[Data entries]
****

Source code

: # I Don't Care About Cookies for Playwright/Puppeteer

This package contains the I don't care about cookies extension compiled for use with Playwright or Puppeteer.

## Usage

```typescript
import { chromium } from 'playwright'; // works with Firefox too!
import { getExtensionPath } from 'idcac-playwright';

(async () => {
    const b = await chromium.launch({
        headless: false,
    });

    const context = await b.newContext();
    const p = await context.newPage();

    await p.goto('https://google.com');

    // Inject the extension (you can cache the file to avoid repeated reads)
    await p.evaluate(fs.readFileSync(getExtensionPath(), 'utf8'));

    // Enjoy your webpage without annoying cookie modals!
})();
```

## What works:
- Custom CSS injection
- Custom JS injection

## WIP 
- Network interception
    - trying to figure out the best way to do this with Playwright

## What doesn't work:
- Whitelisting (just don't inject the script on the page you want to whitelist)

****

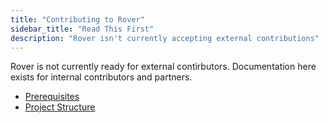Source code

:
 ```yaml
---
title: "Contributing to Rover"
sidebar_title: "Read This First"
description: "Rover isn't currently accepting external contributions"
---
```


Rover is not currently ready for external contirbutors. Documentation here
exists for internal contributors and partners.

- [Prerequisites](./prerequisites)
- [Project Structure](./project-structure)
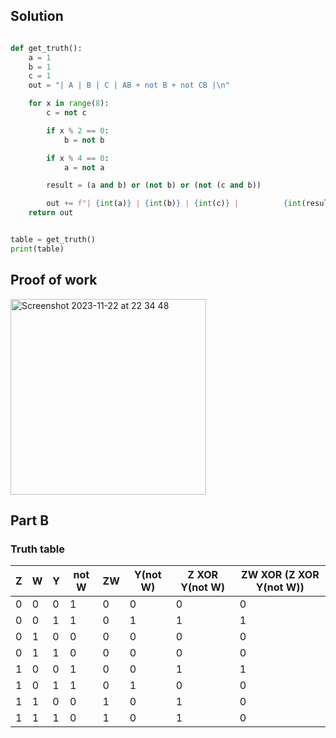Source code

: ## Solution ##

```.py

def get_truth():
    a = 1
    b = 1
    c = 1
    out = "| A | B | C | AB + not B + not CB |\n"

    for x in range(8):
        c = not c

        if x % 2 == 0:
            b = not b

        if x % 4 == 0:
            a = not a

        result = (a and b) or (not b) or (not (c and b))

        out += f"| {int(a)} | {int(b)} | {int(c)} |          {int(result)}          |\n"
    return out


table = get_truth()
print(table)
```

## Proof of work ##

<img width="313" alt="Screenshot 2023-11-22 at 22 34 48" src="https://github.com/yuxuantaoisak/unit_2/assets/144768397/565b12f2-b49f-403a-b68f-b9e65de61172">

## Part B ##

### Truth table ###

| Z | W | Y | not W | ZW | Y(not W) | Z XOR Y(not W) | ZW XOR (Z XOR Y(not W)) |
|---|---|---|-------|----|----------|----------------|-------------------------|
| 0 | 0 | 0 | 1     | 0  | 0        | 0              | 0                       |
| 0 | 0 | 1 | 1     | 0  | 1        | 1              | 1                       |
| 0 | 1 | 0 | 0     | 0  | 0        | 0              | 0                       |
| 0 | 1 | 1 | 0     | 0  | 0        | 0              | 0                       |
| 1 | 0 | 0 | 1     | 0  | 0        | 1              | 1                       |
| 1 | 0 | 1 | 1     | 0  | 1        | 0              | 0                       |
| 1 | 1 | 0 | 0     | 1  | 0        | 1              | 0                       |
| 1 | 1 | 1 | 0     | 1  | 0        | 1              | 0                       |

****

# [Directions for this task]
Pull every line with the string "external" from the data above.

# [Answer to the problem]
description: "Rover isn't currently accepting external contributions"
Rover is not currently ready for external contirbutors. Documentation here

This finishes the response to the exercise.